Con il suo bianco e nero delicato e ironico, Robert Doisneau ha saputo trasformare la quotidianità in un racconto universale, restituendo poesia e dignità ai gesti più semplici.
Maestro indiscusso della fotografia del Novecento e narratore silenzioso dell’anima urbana, l'autore parigino sarà protagonista della più grande retrospettiva mai dedicatagli in Italia, ospitata al Museo del Genio di Roma dal 5 marzo al 19 luglio.
La mostra accompagnerà il pubblico in un viaggio nella Parigi più autentica e vissuta: operai all’uscita dalle fabbriche, bambini intenti a giocare sui marciapiedi, coppie innamorate nei bistrot o agli angoli delle strade, frammenti di vita quotidiana trasformati in immagini senza tempo.
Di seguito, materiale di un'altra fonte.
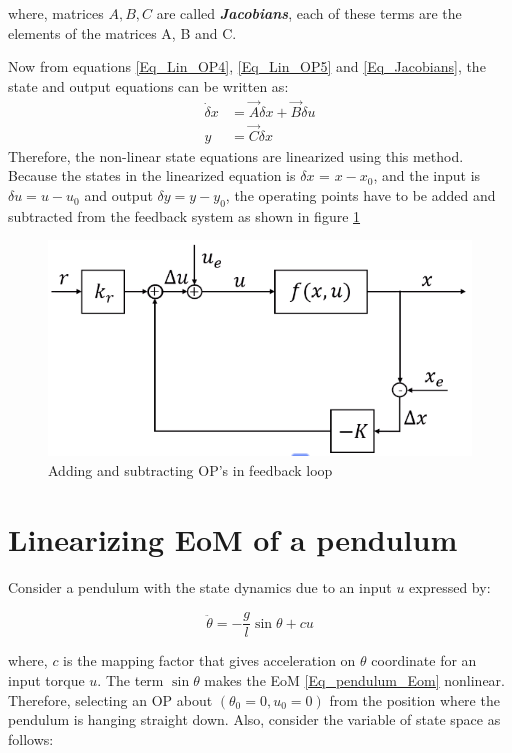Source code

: where, matrices $A,B,C$ are called \textbf{\textit{Jacobians}}, each of these terms are the elements of the matrices A, B and C.

Now from equations \eqref{Eq_Lin_OP4}, \eqref{Eq_Lin_OP5} and \eqref{Eq_Jacobians}, the state and output equations can be written as:
\begin{align}
	\dot{\delta} x &= \vec{A} \delta x + \vec{B} \delta u \\
	y &= \vec{C} \delta x
\end{align}
Therefore, the non-linear state equations are linearized using this method. Because the states in the linearized equation is $\delta x$ = $x - x_0$, and the input is $\delta u = u - u_0$ and output $\delta y = y - y_0$, the operating points have to be added and subtracted from the feedback system as shown in figure \ref{Fig_Lin_OP_FeedBack}
\begin{figure}[h!]
	\centering
	\includegraphics[width=0.65\linewidth]{Bilder/Lin_OP_FeedBack}
	\caption{Adding and subtracting OP's in feedback loop}
	\label{Fig_Lin_OP_FeedBack}
\end{figure}
\newpage

\section{Linearizing EoM of a pendulum}

Consider a pendulum with the state dynamics due to an input $u$ expressed by:

\begin{equation} \label{Eq_pendulum_Eom}
	\ddot{\theta} = -\frac{g}{l}\sin{\theta} + c u
\end{equation}

where, $c$ is the mapping factor that gives acceleration on $\theta$ coordinate for an input torque $u$. The term $\sin{\theta}$ makes the EoM \eqref{Eq_pendulum_Eom} nonlinear. Therefore, selecting an OP about $(\theta_0 = 0, u_0 = 0)$ from the position where the pendulum is hanging straight down. Also, consider the variable of state space as follows:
ROBERT DOISNEAU IN MOSTRA A ROMA
In mostra anche Le Baiser de l’Hôtel de Ville, lo scatto del 1950 diventato icona globale dell’amore e della libertà. Ma l’esposizione va ben oltre quella fotografia entrata nella storia: più di 140 opere accompagnano il visitatore lungo tutta la carriera dell’autore, dagli anni Trenta alle immagini più mature. Emergono così personaggi eccentrici, portinai curiosi, studenti distratti, cani improbabili e scene di strada cariche di umorismo e tenerezza. Fotografie come Un chien à roulettes, La concierge aux lunettes e L’information scolaire rivelano la straordinaria capacità di Doisneau di cogliere l’attimo prima che svanisca.
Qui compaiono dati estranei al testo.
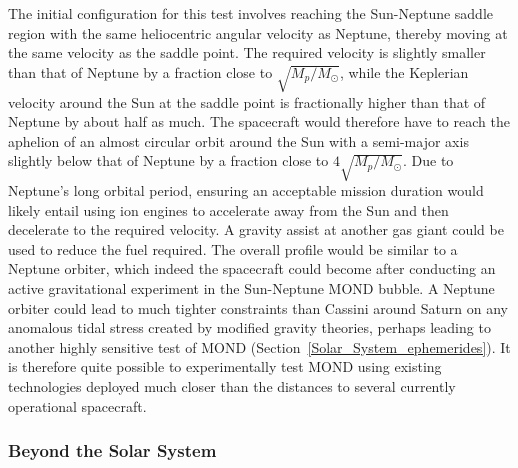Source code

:\documentclass[fleqn,usenatbib,useAMS]{mnras} %
\begin{document}
The initial configuration for this test involves reaching the Sun-Neptune saddle region with the same heliocentric angular velocity as Neptune, thereby moving at the same velocity as the saddle point. The required velocity is slightly smaller than that of Neptune by a fraction close to $\sqrt{M_p/M_\odot}$, while the Keplerian velocity around the Sun at the saddle point is fractionally higher than that of Neptune by about half as much. The spacecraft would therefore have to reach the aphelion of an almost circular orbit around the Sun with a semi-major axis slightly below that of Neptune by a fraction close to $4\sqrt{M_p/M_\odot}$. Due to Neptune's long orbital period, ensuring an acceptable mission duration would likely entail using ion engines to accelerate away from the Sun and then decelerate to the required velocity. A gravity assist at another gas giant could be used to reduce the fuel required. The overall profile would be similar to a Neptune orbiter, which indeed the spacecraft could become after conducting an active gravitational experiment in the Sun-Neptune MOND bubble. A Neptune orbiter could lead to much tighter constraints than Cassini around Saturn on any anomalous tidal stress created by modified gravity theories, perhaps leading to another highly sensitive test of MOND (Section~\ref{Solar_System_ephemerides}). It is therefore quite possible to experimentally test MOND using existing technologies deployed much closer than the distances to several currently operational spacecraft.


\subsubsection{Beyond the Solar System}
\label{Spacecraft_tests_beyond_Solar_System}
\end{document}
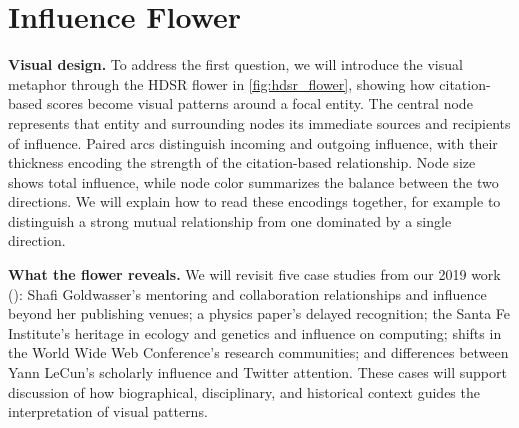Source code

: \documentclass[]{hdsr}
\begin{document}


\section{Influence Flower}

\textbf{Visual design.}
To address the first question, we will introduce the visual metaphor through the HDSR flower in \cref{fig:hdsr_flower}, showing how citation-based scores become visual patterns around a focal entity. The central node represents that entity and surrounding nodes its immediate sources and recipients of influence.
Paired arcs distinguish incoming and outgoing influence, with their thickness encoding the strength of the citation-based relationship. Node size shows total influence, while node color summarizes the balance between the two directions. We will explain how to read these encodings together, for example to distinguish a strong mutual relationship from one dominated by a single direction.


\textbf{What the flower reveals.}
We will revisit five case studies from our 2019 work (\cite{shin2019influence}): Shafi Goldwasser's mentoring and collaboration relationships and influence beyond her publishing venues; a physics paper's delayed recognition; the Santa Fe Institute's heritage in ecology and genetics and influence on computing; shifts in the World Wide Web Conference's research communities; and differences between Yann LeCun's scholarly influence and Twitter attention. These cases will support discussion of how biographical, disciplinary, and historical context guides the interpretation of visual patterns.

\end{document}
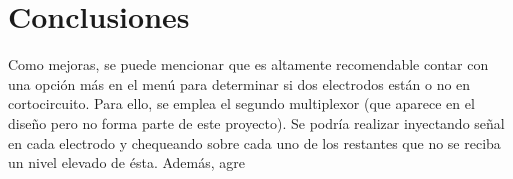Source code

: \section{Conclusiones}
Como mejoras, se puede mencionar que es altamente recomendable contar con una opción más en el menú para determinar si dos electrodos están o no en cortocircuito. Para ello, se emplea el segundo multiplexor (que aparece en el diseño pero no forma parte de este proyecto). Se podría realizar inyectando señal en cada electrodo y chequeando sobre cada uno de los restantes que no se reciba un nivel elevado de ésta. Además, agre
LA VITA DI ROBERT DOISNEAU
Prima di diventare il poeta visivo della Parigi del dopoguerra, Doisneau attraversò un percorso umano e professionale tutt’altro che lineare. Nato nel 1912 a Gentilly, nella periferia sud della capitale francese, rimase presto orfano e crebbe in un ambiente severo che contribuì a sviluppare in lui uno sguardo attento agli ultimi e agli invisibili. Studiò incisione litografica all’École Estienne, ma fu la fotografia a conquistarlo definitivamente negli anni Trenta, quando iniziò a lavorare come fotografo industriale per la Renault. Licenziato per la sua cronica impuntualità, trasformò quell’episodio in un’opportunità, dedicandosi alla strada e alla vita reale. Durante la Seconda guerra mondiale partecipò alla Resistenza falsificando documenti, esperienza che rafforzò il suo legame con la gente comune. Nel dopoguerra collaborò con importanti riviste come Vogue e Life, mantenendo però sempre uno stile libero, empatico e profondamente umano.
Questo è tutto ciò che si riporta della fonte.